== RECORDS FOR THE EXERCISE ==

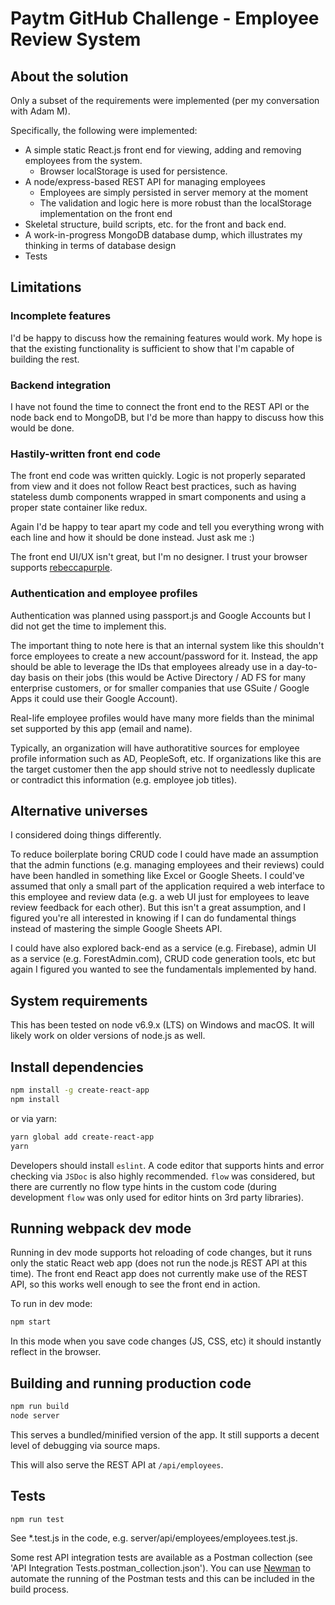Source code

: # Paytm GitHub Challenge - Employee Review System

## About the solution

Only a subset of the requirements were implemented (per my conversation with Adam M).

Specifically, the following were implemented:
- A simple static React.js front end for viewing, adding and removing employees from the system.
  * Browser localStorage is used for persistence.
- A node/express-based REST API for managing employees
  * Employees are simply persisted in server memory at the moment
  * The validation and logic here is more robust than the localStorage implementation on the front end
- Skeletal structure, build scripts, etc. for the front and back end.
- A work-in-progress MongoDB database dump, which illustrates my thinking in terms of database design
- Tests

## Limitations

### Incomplete features

I'd be happy to discuss how the remaining features would work. My hope is that the existing functionality is sufficient to show that I'm capable of building the rest.

### Backend integration

I have not found the time to connect the front end to the REST API or the node back end to MongoDB, but I'd be more than happy to discuss how this would be done.

### Hastily-written front end code

The front end code was written quickly.  Logic is not properly separated from view and it does not follow React best practices, such as having stateless dumb components wrapped in smart components and using a proper state container like redux.

Again I'd be happy to tear apart my code and tell you everything wrong with each line and how it should be done instead. Just ask me :)

The front end UI/UX isn't great, but I'm no designer. I trust your browser supports [rebeccapurple](http://meyerweb.com/eric/thoughts/2014/06/19/rebeccapurple/).

### Authentication and employee profiles

Authentication was planned using passport.js and Google Accounts but I did not get the time to implement this.

The important thing to note here is that an internal system like this shouldn't force employees to create a new account/password for it.  Instead, the app should be able to leverage the IDs that employees already use in a day-to-day basis on their jobs (this would be Active Directory / AD FS for many enterprise customers, or for smaller companies that use GSuite / Google Apps it could use their Google Account).

Real-life employee profiles would have many more fields than the minimal set supported by this app (email and name).

Typically, an organization will have authoratitive sources for employee profile information such as AD, PeopleSoft, etc.  If organizations like this are the target customer then the app should strive not to needlessly duplicate or contradict this information (e.g. employee job titles).

## Alternative universes

I considered doing things differently.

To reduce boilerplate boring CRUD code I could have made an assumption that the admin functions (e.g. managing employees and their reviews) could have been handled in something like Excel or Google Sheets.  I could've assumed that only a small part of the application required a web interface to this employee and review data (e.g. a web UI just for employees to leave review feedback for each other).  But this isn't a great assumption, and I figured you're all interested in knowing if I can do fundamental things instead of mastering the simple Google Sheets API.

I could have also explored back-end as a service (e.g. Firebase), admin UI as a service (e.g. ForestAdmin.com), CRUD code generation tools, etc but again I figured you wanted to see the fundamentals implemented by hand.

## System requirements

This has been tested on node v6.9.x (LTS) on Windows and macOS.  It will likely work on older versions of node.js as well.

## Install dependencies

```bash
npm install -g create-react-app
npm install
```

or via yarn:

```bash
yarn global add create-react-app
yarn
```

Developers should install ```eslint```.  A code editor that supports hints and error checking via ```JSDoc``` is also highly recommended.  ```flow``` was considered, but there are currently no flow type hints in the custom code (during development ```flow``` was only used for editor hints on 3rd party libraries).

## Running webpack dev mode

Running in dev mode supports hot reloading of code changes, but it runs only the static React web app (does not run the node.js REST API at this time).  The front end React app does not currently make use of the REST API, so this works well enough to see the front end in action.

To run in dev mode:

```bash
npm start
```

In this mode when you save code changes (JS, CSS, etc) it should instantly reflect in the browser.

## Building and running production code

```bash
npm run build
node server
```

This serves a bundled/minified version of the app.  It still supports a decent level of debugging via source maps.

This will also serve the REST API at ```/api/employees```.

## Tests

```bash
npm run test
```

See *.test.js in the code, e.g. server/api/employees/employees.test.js.

Some rest API integration tests are available as a Postman collection (see 'API Integration Tests.postman_collection.json'). You can use [Newman](http://blog.getpostman.com/2014/05/12/meet-newman-a-command-line-companion-for-postman/) to automate the running of the Postman tests and this can be included in the build process.
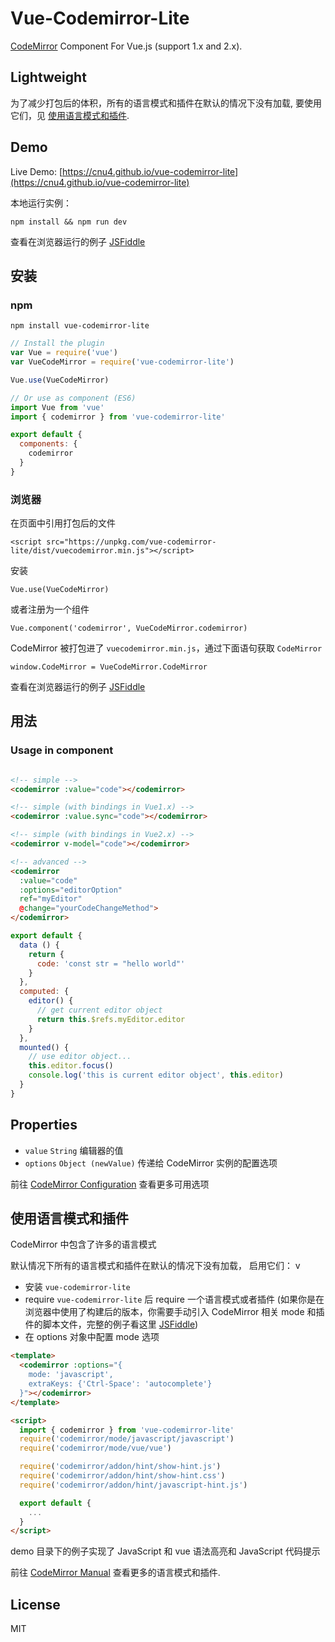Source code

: # Vue-Codemirror-Lite

[CodeMirror](http://codemirror.net/) Component For Vue.js (support 1.x and 2.x).

## Lightweight

为了减少打包后的体积，所有的语言模式和插件在默认的情况下没有加载, 要使用它们，见 [使用语言模式和插件](#使用语言模式和插件).

## Demo

Live Demo: [https://cnu4.github.io/vue-codemirror-lite](https://cnu4.github.io/vue-codemirror-lite)

本地运行实例：

`npm install && npm run dev`

查看在浏览器运行的例子 [JSFiddle](https://jsfiddle.net/cnu4/r33vk618)

## 安装

### npm

`npm install vue-codemirror-lite`

```js
// Install the plugin
var Vue = require('vue')
var VueCodeMirror = require('vue-codemirror-lite')

Vue.use(VueCodeMirror)

// Or use as component (ES6)
import Vue from 'vue'
import { codemirror } from 'vue-codemirror-lite'

export default {
  components: {
    codemirror
  }
}
```

### 浏览器

在页面中引用打包后的文件

`<script src="https://unpkg.com/vue-codemirror-lite/dist/vuecodemirror.min.js"></script>`

安装

`Vue.use(VueCodeMirror)`

或者注册为一个组件

`Vue.component('codemirror', VueCodeMirror.codemirror)`

CodeMirror 被打包进了 `vuecodemirror.min.js`，通过下面语句获取 `CodeMirror`

`window.CodeMirror = VueCodeMirror.CodeMirror`

查看在浏览器运行的例子 [JSFiddle](https://jsfiddle.net/cnu4/r33vk618)


## 用法

### Usage in component

```html

<!-- simple -->
<codemirror :value="code"></codemirror>

<!-- simple (with bindings in Vue1.x) -->
<codemirror :value.sync="code"></codemirror>

<!-- simple (with bindings in Vue2.x) -->
<codemirror v-model="code"></codemirror>

<!-- advanced -->
<codemirror
  :value="code"
  :options="editorOption"
  ref="myEditor"
  @change="yourCodeChangeMethod">
</codemirror>
```

```js
export default {
  data () {
    return {
      code: 'const str = "hello world"'
    }
  },
  computed: {
    editor() {
      // get current editor object
      return this.$refs.myEditor.editor
    }
  },
  mounted() {
    // use editor object...
    this.editor.focus()
    console.log('this is current editor object', this.editor)
  }
}
```

## Properties

 - `value` `String` 编辑器的值
 - `options` `Object (newValue)` 传递给 CodeMirror 实例的配置选项

前往 [CodeMirror Configuration](http://codemirror.net/doc/manual.html#config) 查看更多可用选项

## 使用语言模式和插件

CodeMirror 中包含了许多的语言模式

默认情况下所有的语言模式和插件在默认的情况下没有加载， 启用它们：
v
 - 安装 `vue-codemirror-lite`
 - require `vue-codemirror-lite` 后 require 一个语言模式或者插件 (如果你是在浏览器中使用了构建后的版本，你需要手动引入 CodeMirror 相关 mode 和插件的脚本文件，完整的例子看这里 [JSFiddle](https://jsfiddle.net/cnu4/r33vk618))
 - 在 options 对象中配置 mode 选项

```html
<template>
  <codemirror :options="{
    mode: 'javascript',
    extraKeys: {'Ctrl-Space': 'autocomplete'}
  }"></codemirror>
</template>

<script>
  import { codemirror } from 'vue-codemirror-lite'
  require('codemirror/mode/javascript/javascript')
  require('codemirror/mode/vue/vue')

  require('codemirror/addon/hint/show-hint.js')
  require('codemirror/addon/hint/show-hint.css')
  require('codemirror/addon/hint/javascript-hint.js')

  export default {
    ...
  }
</script>
```

demo 目录下的例子实现了 JavaScript 和 vue 语法高亮和 JavaScript 代码提示

前往 [CodeMirror Manual](http://codemirror.net/doc/manual.html) 查看更多的语言模式和插件.


## License
MIT
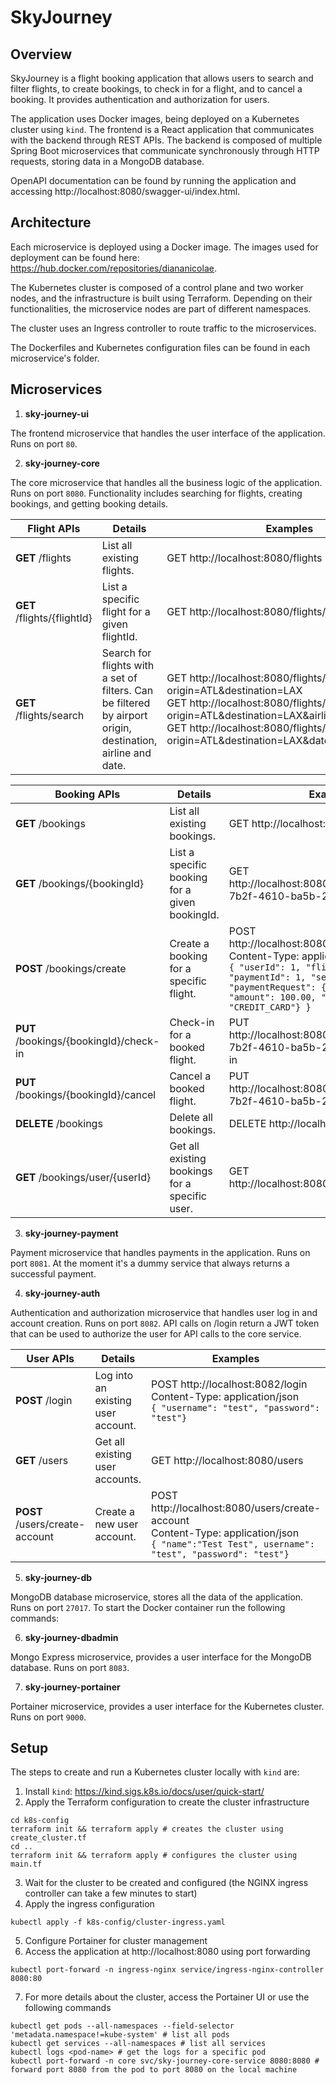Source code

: # SkyJourney

## Overview

SkyJourney is a flight booking application that allows users to search and filter flights, to create bookings, to check in for a flight, and to cancel a booking.
It provides authentication and authorization for users.

The application uses Docker images, being deployed on a Kubernetes cluster using `kind`. 
The frontend is a React application that communicates with the backend through REST APIs. 
The backend is composed of multiple Spring Boot microservices that communicate synchronously through HTTP requests, storing data in a MongoDB database.

OpenAPI documentation can be found by running the application and accessing http://localhost:8080/swagger-ui/index.html.

## Architecture

Each microservice is deployed using a Docker image. The images used for deployment can be found here: https://hub.docker.com/repositories/diananicolae.

The Kubernetes cluster is composed of a control plane and two worker nodes, and the infrastructure is built using Terraform.
Depending on their functionalities, the microservice nodes are part of different namespaces.

The cluster uses an Ingress controller to route traffic to the microservices.

The Dockerfiles and Kubernetes configuration files can be found in each microservice's folder.

## Microservices

1. **sky-journey-ui**

The frontend microservice that handles the user interface of the application. Runs on port `80`.

2. **sky-journey-core**

The core microservice that handles all the business logic of the application. Runs on port `8080`.
Functionality includes searching for flights, creating bookings, and getting booking details.

| Flight APIs                          | Details                                                                                                     | Examples                                                                                                                                                                                                                                                    |
|--------------------------------------|-------------------------------------------------------------------------------------------------------------|-------------------------------------------------------------------------------------------------------------------------------------------------------------------------------------------------------------------------------------------------------------|
| **GET** /flights                     | List all existing flights.                                                                                  | GET http://localhost:8080/flights                                                                                                                                                                                                                           |
| **GET** /flights/{flightId}          | List a specific flight for a given flightId.                                                                | GET http://localhost:8080/flights/FL2820                                                                                                                                                                                                                    |
| **GET** /flights/search              | Search for flights with a set of filters. Can be filtered by airport origin, destination, airline and date. | GET http://localhost:8080/flights/search?origin=ATL&destination=LAX <br/> GET http://localhost:8080/flights/search?origin=ATL&destination=LAX&airlines=AIR_CANADA <br/> GET http://localhost:8080/flights/search?origin=ATL&destination=LAX&date=2024-01-13 |

| Booking APIs                           | Details                                        | Examples                                                                                                                                                                                                                             |
|----------------------------------------|------------------------------------------------|--------------------------------------------------------------------------------------------------------------------------------------------------------------------------------------------------------------------------------------|
| **GET** /bookings                      | List all existing bookings.                    | GET http://localhost:8080/bookings                                                                                                                                                                                                   |
| **GET** /bookings/{bookingId}          | List a specific booking for a given bookingId. | GET http://localhost:8080/bookings/706224ca-7b2f-4610-ba5b-22c193ac234e                                                                                                                                                              |
| **POST** /bookings/create              | Create a booking for a specific flight.        | POST http://localhost:8080/bookings/create <br/> Content-Type: application/json <br/> ``` { "userId": 1, "flightId": 2, "paymentId": 1, "seat": "1A", "paymentRequest": {"userId": 1, "amount": 100.00, "method": "CREDIT_CARD"} } ``` |
| **PUT** /bookings/{bookingId}/check-in | Check-in for a booked flight.                  | PUT http://localhost:8080/bookings/706224ca-7b2f-4610-ba5b-22c193ac234e/check-in                                                                                                                                                     |
| **PUT** /bookings/{bookingId}/cancel   | Cancel a booked flight.                        | PUT http://localhost:8080/bookings/706224ca-7b2f-4610-ba5b-22c193ac234e/cancel                                                                                                                                                       |
| **DELETE** /bookings                   | Delete all bookings.                           | DELETE http://localhost:8080/bookings                                                                                                                                                                                                |
| **GET** /bookings/user/{userId}        | Get all existing bookings for a specific user. | GET http://localhost:8080/bookings/user/12345                                                                                                                                                                                |

3. **sky-journey-payment**

Payment microservice that handles payments in the application. Runs on port `8081`.
At the moment it's a dummy service that always returns a successful payment.

4. **sky-journey-auth**

Authentication and authorization microservice that handles user log in and account creation. Runs on port `8082`.
API calls on /login return a JWT token that can be used to authorize the user for API calls to the core service.

| User APIs                      | Details                            | Examples                                                                                                                                                        |
|--------------------------------|------------------------------------|-----------------------------------------------------------------------------------------------------------------------------------------------------------------|
| **POST** /login                | Log into an existing user account. | POST http://localhost:8082/login <br/> Content-Type: application/json <br/> ``` { "username": "test", "password": "test"} ```                                   |
| **GET** /users                 | Get all existing user accounts.    | GET http://localhost:8080/users                                                                                                                                 |
| **POST** /users/create-account | Create a new user account.         | POST http://localhost:8080/users/create-account <br/> Content-Type: application/json <br/> ``` { "name":"Test Test", username": "test", "password": "test"} ``` |

5. **sky-journey-db**

MongoDB database microservice, stores all the data of the application. Runs on port `27017`.
To start the Docker container run the following commands:

6. **sky-journey-dbadmin**

Mongo Express microservice, provides a user interface for the MongoDB database. Runs on port `8083`.

7. **sky-journey-portainer**

Portainer microservice, provides a user interface for the Kubernetes cluster. Runs on port `9000`.

## Setup

The steps to create and run a Kubernetes cluster locally with `kind` are:
1. Install `kind`: https://kind.sigs.k8s.io/docs/user/quick-start/
2. Apply the Terraform configuration to create the cluster infrastructure
```shell
cd k8s-config
terraform init && terraform apply # creates the cluster using create_cluster.tf
cd ..
terraform init && terraform apply # configures the cluster using main.tf
```
3. Wait for the cluster to be created and configured (the NGINX ingress controller can take a few minutes to start)
4. Apply the ingress configuration
```shell
kubectl apply -f k8s-config/cluster-ingress.yaml
```
5. Configure Portainer for cluster management
6. Access the application at http://localhost:8080 using port forwarding
```shell
kubectl port-forward -n ingress-nginx service/ingress-nginx-controller 8080:80
```
7. For more details about the cluster, access the Portainer UI or use the following commands
```shell
kubectl get pods --all-namespaces --field-selector 'metadata.namespace!=kube-system' # list all pods
kubectl get services --all-namespaces # list all services
kubectl logs <pod-name> # get the logs for a specific pod
kubectl port-forward -n core svc/sky-journey-core-service 8080:8080 # forward port 8080 from the pod to port 8080 on the local machine
```

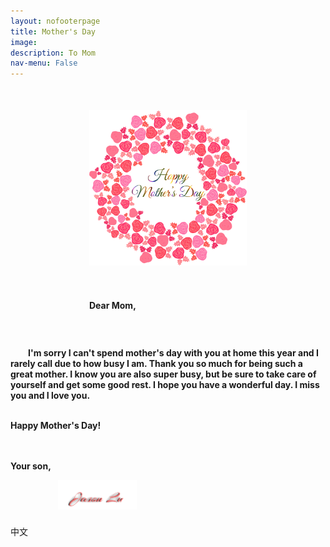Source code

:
 ```yaml
---
layout: nofooterpage
title: Mother's Day 
image: 
description: To Mom
nav-menu: False
---
```


<img class="center" src="assets/images/hmd2.png" style="width:50%; height:50%;">
<p class= "center2" id ="para">
<strong>Dear Mom, <br/><br/>

&emsp;&emsp;I'm sorry I can't spend mother's day with you at home this year and I rarely call due to how busy I am. 
Thank you so much for being such a great mother. I know you are also super busy, but be sure to take care of yourself
and get some good rest. I hope you have a wonderful day. I miss you and I love you. <br/><br/>

Happy Mother's Day! 

<br/><br/>
Your son, </strong>

</p>

<img class="offset" src="assets/images/sig.png" style="width:25%; height:25%;">

<div class="content">
			<div class="inner">
					<a onclick="change()" class="button special icon fa-language" id="lang">中文</a>
			</div>
        </div>

<style>
    .center {
        display: block;
        margin-left: auto;
        margin-right: auto;
        width: 50%;
        margin-top: 50px;
        margin-bottom: 25px;
        padding-right: 50px;
        padding-left: 50px;
    }
    .center2 {
        display: block;
        margin-left: auto;
        margin-right: auto;
        width: 50%;
        margin-top: 50px;
        margin-bottom: 25px;
        padding-right: 50px;
        padding-left: 50px;
        line-height: 2;
    }
    
    .offset {
        display: block;
        margin-left: auto;
        margin-right: 50%;
        width: 50%;
        margin-top: 0px;
        margin-bottom: 25px;
        padding-right: 50px;
        padding-left: 50px;
    }

</style>

<script>
function change() {
    var btn = document.getElementById("lang");
    
    if(btn.innerHTML == "中文") {
        btn.innerHTML = 'English';
        para.innerHTML = "亲爱的妈妈, <br/><br/>&emsp;&emsp;很抱歉今年不能在家陪你过母亲节，也因为忙所以很少打电话。非常感谢您成为如此伟大的母亲。我知道你也很忙，但一定要照顾好自己，好好休息。我希望你有一个美好的一天。我想你，我爱你。<br/><br/>母亲节快乐！ <br/><br/>你的儿子, ";
    }
    else {
        btn.innerHTML = "中文"
        para.innerHTML = "<strong>Dear Mom, <br/><br/>&emsp;&emsp;I'm sorry I can't spend mother's day with you at home this year and I rarely call  due to how busy I am. Thank you so much for being such a great mother. I know you are also super busy, but be sure to take care of yourself and get some good rest. I hope you have a wonderful day. I miss you and I love you. <br/><br/>Happy Mother's Day! <br/><br/>Your son, </strong>"
    }
}
</script>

===

__TASK GOAL__. Pull every line with "nodes" from the records.

__TASK RESULT__.
The Kubernetes cluster is composed of a control plane and two worker nodes, and the infrastructure is built using Terraform.
Depending on their functionalities, the microservice nodes are part of different namespaces.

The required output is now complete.